• _Directions_
Scan the entries below for the word "immediate". Copy out every line in which it occurs.

Segment Start: Supplied material

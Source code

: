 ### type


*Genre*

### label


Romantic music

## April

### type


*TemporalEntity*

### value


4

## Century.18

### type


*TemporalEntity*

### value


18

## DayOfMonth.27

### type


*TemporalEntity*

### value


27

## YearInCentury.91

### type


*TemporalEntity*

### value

Segment End: Supplied material
Segment Start: Supplied material

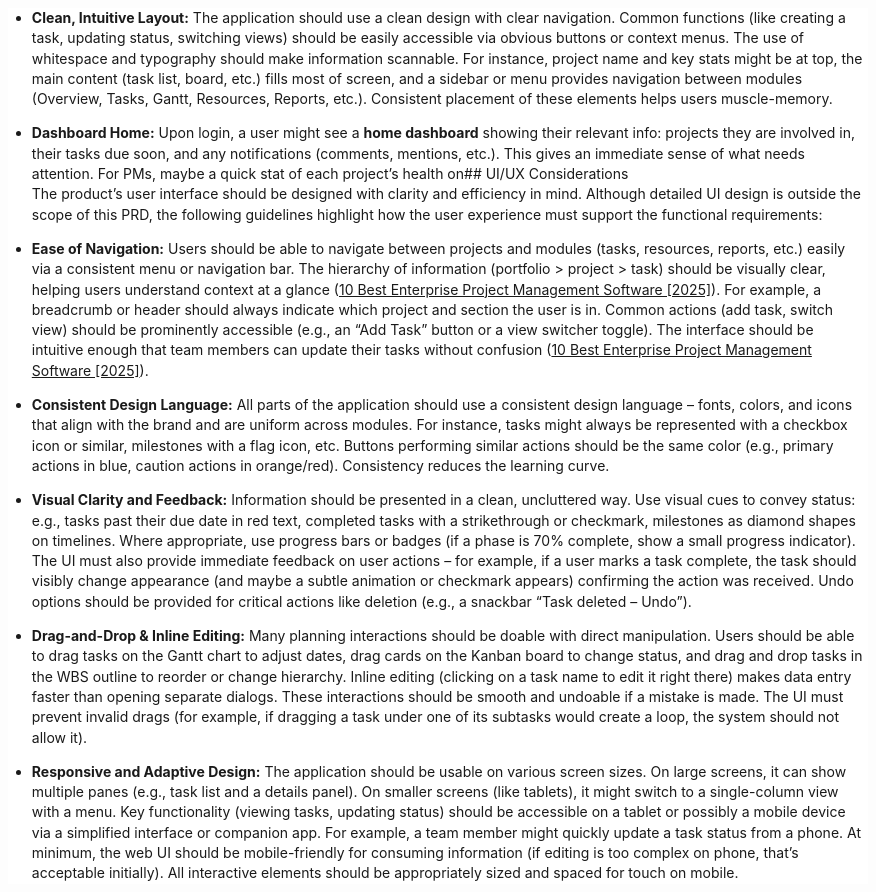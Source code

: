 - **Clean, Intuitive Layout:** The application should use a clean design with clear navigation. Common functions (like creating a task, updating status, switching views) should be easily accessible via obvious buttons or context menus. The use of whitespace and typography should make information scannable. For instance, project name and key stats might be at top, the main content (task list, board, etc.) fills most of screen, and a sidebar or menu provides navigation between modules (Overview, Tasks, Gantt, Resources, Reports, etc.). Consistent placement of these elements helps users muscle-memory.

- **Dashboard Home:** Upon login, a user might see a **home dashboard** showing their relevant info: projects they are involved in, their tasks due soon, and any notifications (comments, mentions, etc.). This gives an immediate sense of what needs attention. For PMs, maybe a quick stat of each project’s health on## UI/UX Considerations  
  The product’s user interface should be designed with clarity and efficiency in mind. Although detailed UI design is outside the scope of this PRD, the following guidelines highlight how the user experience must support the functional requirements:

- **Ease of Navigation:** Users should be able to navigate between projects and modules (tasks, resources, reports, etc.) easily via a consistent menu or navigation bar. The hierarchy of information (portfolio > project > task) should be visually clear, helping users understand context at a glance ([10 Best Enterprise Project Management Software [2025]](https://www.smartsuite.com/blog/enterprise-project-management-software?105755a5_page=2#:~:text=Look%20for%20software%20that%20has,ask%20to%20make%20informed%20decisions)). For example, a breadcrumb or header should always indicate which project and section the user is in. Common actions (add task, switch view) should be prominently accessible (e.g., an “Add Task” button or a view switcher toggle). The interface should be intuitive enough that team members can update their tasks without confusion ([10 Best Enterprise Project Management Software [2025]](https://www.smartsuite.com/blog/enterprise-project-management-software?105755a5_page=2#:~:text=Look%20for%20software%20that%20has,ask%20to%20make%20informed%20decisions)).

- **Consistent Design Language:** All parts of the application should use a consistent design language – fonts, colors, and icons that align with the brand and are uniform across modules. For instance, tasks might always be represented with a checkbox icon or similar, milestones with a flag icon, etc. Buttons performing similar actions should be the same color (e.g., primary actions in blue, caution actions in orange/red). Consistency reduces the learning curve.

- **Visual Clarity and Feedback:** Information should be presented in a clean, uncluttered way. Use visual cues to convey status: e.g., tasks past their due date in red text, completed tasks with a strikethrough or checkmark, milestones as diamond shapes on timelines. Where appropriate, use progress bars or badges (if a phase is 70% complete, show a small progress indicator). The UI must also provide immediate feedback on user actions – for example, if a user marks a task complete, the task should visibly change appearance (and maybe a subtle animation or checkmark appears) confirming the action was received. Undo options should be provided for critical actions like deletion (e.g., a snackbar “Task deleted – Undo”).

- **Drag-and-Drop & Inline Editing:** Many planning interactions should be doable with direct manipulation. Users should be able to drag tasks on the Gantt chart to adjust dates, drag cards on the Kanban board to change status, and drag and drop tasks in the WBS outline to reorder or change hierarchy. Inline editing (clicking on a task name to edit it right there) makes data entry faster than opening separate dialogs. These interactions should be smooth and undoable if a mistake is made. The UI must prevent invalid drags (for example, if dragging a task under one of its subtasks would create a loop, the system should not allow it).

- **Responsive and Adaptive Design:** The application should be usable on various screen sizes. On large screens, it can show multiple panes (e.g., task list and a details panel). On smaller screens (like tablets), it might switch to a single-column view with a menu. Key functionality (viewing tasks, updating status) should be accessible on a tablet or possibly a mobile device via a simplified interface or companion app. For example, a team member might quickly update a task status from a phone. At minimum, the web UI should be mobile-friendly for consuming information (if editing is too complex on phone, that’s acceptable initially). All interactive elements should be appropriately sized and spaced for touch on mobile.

Segment End: Supplied material

• _Answer to this problem_
- **Dashboard Home:** Upon login, a user might see a **home dashboard** showing their relevant info: projects they are involved in, their tasks due soon, and any notifications (comments, mentions, etc.). This gives an immediate sense of what needs attention. For PMs, maybe a quick stat of each project’s health on## UI/UX Considerations  
- **Visual Clarity and Feedback:** Information should be presented in a clean, uncluttered way. Use visual cues to convey status: e.g., tasks past their due date in red text, completed tasks with a strikethrough or checkmark, milestones as diamond shapes on timelines. Where appropriate, use progress bars or badges (if a phase is 70% complete, show a small progress indicator). The UI must also provide immediate feedback on user actions – for example, if a user marks a task complete, the task should visibly change appearance (and maybe a subtle animation or checkmark appears) confirming the action was received. Undo options should be provided for critical actions like deletion (e.g., a snackbar “Task deleted – Undo”).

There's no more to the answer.